In de algemene en kantoorruimten is gestreefd naar een moderne en open opzet van het gebouw. Vandaar dat is gekozen voor betonkernactivering, die is gecombineerd met een geïntegreerde “kabeldoos” langs de gevel, waarin de bekabeling en de aansluitpunten (elektra en data) zijn opgenomen. De werkplekken in het middengebied zijn ontsloten vanuit het “open plafond“ via een zicht installatie. Ook ten behoeve van de open structuren is gebruik gemaakt van een sprinklerinstallatie die in de kantoren is ingestort. In de laboratoria is gekozen voor een traditioneel verlaagd plafond. Dit was nodig om de grote luchthoeveelheid (met nakoeling) en de vele installaties te integreren zonder dat er moeilijk te reinigen gebieden zouden ontstaan.
Voor de fysische laboratoria is overwogen om de verlaagde plafonds alsnog weg te laten, omdat hier het vervuilingsargument minder relevant is. Het installatieontwerp is gebaseerd op een zeer energiezuinige opzet. Zo is er sprake van laag temperatuur verwarming, verhoogde temperatuur koeling en warmte terugwinning op alle luchtbehandelingssystemen en de labkasten. Binnen het gebouw is een hoge mate van flexibiliteit geprojecteerd; het moet mogelijk zijn binnen het gebouw functies te wijzigen en/of te verplaatsen (bv. laboratoria onderling, maar ook tussen laboratoria en kantoren). Hiertoe is extra geïnvesteerd in de installatie-infrastructuur tot op kamerniveau.
Geïntegreerde labwand
Ter ondersteuning van de flexibele installatie-opzet is een duidelijke scheiding aangebracht tussen de gebouw gebonden installaties (drager) en de gebruikersinstallatie (inbouw). Dit is zo ver gegaan dat ook de labinrichting (meubilair, media en andere labvoorzieningen) modulair geïntegreerd is met de wanden tussen de laboratoria. Op een vaste afstand van 1,5 meter zijn in de wanden dragers aangebracht waaraan “plug and play” de labkasten en installaties zijn bevestigd. Door deze harde moduul-maat is aanpassing en uitbreiding eenvoudig mogelijk zonder hak- en breekwerk.

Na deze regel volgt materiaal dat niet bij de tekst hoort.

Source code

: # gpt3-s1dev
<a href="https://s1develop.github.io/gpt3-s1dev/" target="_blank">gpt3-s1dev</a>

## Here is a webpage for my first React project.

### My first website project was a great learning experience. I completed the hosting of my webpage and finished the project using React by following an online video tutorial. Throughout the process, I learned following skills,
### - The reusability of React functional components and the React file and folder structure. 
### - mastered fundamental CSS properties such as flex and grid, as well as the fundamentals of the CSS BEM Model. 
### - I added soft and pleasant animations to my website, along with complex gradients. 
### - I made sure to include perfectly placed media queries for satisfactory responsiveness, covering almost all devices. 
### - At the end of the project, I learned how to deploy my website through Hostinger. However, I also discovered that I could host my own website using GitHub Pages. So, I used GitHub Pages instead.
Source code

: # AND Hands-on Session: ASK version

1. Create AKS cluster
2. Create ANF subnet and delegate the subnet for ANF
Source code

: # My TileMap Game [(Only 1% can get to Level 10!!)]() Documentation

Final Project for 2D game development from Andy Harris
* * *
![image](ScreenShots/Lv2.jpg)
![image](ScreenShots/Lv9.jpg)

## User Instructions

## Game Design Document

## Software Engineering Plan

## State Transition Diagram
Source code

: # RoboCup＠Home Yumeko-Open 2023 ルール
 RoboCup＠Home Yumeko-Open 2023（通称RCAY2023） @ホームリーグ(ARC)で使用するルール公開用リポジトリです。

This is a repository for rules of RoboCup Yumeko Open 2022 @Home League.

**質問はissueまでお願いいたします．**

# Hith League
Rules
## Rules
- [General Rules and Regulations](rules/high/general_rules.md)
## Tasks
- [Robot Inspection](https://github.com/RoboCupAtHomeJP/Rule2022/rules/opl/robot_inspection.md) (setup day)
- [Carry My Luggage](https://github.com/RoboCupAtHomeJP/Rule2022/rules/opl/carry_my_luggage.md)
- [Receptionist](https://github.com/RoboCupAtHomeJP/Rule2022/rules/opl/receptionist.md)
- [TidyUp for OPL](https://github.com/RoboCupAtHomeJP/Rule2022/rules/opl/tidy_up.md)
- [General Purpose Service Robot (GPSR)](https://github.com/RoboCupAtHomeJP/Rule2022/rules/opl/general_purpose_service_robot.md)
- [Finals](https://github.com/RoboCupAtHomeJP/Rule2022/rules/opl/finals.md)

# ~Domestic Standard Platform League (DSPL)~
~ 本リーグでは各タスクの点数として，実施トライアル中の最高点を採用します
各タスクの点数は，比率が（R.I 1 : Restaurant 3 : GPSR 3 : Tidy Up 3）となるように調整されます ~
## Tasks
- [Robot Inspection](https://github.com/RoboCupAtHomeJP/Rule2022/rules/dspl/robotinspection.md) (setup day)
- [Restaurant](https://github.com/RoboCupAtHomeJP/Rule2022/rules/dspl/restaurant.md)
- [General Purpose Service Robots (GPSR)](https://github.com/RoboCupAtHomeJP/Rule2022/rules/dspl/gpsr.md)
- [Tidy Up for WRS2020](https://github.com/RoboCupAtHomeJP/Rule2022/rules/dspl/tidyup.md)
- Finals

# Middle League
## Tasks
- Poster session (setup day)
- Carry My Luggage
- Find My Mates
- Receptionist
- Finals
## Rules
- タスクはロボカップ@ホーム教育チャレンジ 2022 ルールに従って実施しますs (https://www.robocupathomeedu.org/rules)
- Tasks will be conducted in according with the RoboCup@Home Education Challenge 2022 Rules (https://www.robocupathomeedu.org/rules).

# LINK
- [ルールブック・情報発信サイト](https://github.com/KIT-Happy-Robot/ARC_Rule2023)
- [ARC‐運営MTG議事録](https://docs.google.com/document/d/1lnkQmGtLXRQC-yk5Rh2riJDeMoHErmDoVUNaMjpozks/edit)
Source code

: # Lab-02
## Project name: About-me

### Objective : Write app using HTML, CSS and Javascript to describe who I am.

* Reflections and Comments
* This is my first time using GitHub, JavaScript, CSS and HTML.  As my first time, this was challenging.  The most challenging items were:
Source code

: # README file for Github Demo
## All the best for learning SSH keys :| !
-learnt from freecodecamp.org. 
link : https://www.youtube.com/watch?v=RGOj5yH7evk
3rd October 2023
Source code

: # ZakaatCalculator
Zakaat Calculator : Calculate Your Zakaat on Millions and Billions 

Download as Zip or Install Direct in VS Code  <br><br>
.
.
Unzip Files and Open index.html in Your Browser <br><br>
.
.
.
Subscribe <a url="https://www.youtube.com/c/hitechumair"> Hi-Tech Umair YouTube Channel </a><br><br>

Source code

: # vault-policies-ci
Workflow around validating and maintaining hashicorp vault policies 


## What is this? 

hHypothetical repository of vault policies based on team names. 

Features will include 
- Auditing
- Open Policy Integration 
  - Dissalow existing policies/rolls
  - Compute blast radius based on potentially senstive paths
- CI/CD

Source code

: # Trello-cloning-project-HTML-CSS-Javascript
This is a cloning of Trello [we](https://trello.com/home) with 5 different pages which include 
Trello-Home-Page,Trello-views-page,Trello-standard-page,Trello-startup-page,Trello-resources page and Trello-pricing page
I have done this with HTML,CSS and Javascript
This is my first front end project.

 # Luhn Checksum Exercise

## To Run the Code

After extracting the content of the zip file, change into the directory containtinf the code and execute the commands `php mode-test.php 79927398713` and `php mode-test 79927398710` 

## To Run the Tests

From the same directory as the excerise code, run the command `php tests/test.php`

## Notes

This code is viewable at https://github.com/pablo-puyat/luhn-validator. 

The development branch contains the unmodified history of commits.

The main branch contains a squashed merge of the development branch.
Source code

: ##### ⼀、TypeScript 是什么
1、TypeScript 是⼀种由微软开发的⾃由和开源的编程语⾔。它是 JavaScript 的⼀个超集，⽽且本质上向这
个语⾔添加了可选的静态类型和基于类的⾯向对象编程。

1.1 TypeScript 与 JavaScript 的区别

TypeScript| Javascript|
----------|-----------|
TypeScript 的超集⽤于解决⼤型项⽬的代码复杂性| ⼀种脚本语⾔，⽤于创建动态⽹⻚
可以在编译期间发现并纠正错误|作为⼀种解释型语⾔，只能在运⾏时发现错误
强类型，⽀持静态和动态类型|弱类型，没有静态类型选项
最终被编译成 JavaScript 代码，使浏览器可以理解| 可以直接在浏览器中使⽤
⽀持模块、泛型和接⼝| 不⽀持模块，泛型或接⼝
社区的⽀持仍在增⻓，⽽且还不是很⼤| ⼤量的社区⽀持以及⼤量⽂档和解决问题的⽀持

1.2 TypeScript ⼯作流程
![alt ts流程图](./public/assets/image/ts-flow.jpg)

Voor de gebouwen op het terrein (Science Park Amsterdam) geldt dat de EPC-waarde 25% onder de eisen van het jaar 2001 ligt. De EPC van het gebouw van het FNWI bedraagt circa 73% van de eis (2004).
Daarnaast is van het gebouw een ECO-Quantum geëist, dat 20% onder de milieuprestatie van een referentiegebouw ligt op het gebied van water, energie, materialen en afval. Hiertoe zijn diverse geïntegreerde oplossingen geïmplementeerd. Naast een zeer goede gebouwschil is gebruik gemaakt van diverse energie beperkende varianten, zoals grote transparante gevelelementen (daglicht), daglichtgeregelde verlichtingsarmaturen, debietregeling voor de luchtbehandeling (vraaggestuurde ventilatie). De hoge mate van flexibiliteit draagt bij aan een lange levensduur. Voor het kantoordeel is gebruik gemaakt van betonkernactivering.